• YOUR ASSIGNMENT
How many lines of these entries hold the string "theorem"? Reply with the number alone.

*** Opening DATA FOR THE TASK ***

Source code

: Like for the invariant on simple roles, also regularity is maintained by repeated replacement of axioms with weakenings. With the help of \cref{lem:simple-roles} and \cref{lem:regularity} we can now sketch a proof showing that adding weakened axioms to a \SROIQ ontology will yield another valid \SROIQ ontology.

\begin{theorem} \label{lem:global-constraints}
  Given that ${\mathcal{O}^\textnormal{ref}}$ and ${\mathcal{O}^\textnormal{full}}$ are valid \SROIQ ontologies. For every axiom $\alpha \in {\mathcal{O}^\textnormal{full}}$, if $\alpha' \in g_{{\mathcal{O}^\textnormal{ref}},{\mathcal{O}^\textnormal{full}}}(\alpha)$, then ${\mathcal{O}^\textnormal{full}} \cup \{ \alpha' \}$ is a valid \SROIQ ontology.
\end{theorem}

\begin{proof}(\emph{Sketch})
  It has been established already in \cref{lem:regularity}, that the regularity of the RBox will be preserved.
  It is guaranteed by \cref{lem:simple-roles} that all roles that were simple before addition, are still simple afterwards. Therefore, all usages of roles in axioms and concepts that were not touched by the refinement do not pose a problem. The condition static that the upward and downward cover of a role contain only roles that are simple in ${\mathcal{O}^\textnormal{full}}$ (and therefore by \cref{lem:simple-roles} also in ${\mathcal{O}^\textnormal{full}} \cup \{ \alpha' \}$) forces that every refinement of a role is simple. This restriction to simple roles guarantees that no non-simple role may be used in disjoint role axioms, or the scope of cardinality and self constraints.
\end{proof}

*** Closing DATA FOR THE TASK ***
*** Opening DATA FOR THE TASK ***

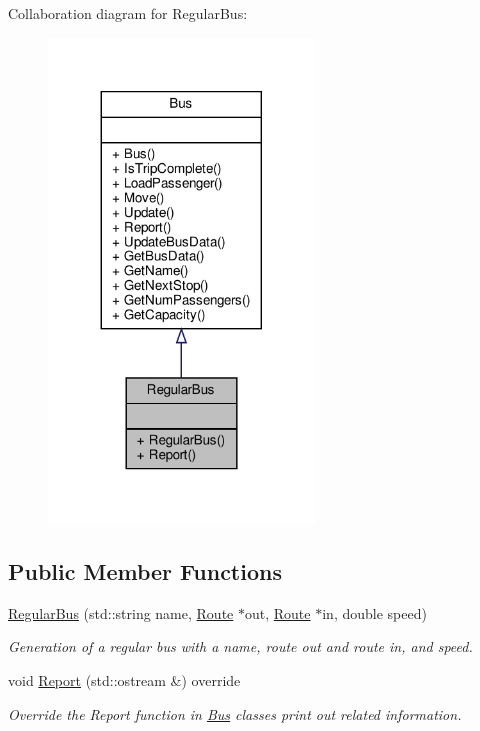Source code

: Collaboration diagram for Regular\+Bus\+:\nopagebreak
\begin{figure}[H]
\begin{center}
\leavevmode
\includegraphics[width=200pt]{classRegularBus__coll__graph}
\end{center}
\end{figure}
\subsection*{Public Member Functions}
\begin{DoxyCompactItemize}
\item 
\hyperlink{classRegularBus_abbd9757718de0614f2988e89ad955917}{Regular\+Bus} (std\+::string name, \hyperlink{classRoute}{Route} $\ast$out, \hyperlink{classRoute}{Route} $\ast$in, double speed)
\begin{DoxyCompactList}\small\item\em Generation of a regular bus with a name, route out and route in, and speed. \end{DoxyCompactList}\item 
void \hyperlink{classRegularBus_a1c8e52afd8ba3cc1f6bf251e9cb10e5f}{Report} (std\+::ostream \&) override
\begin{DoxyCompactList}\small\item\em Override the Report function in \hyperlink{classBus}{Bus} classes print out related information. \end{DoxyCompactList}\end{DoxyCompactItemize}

*** Closing DATA FOR THE TASK ***

• RESULT
2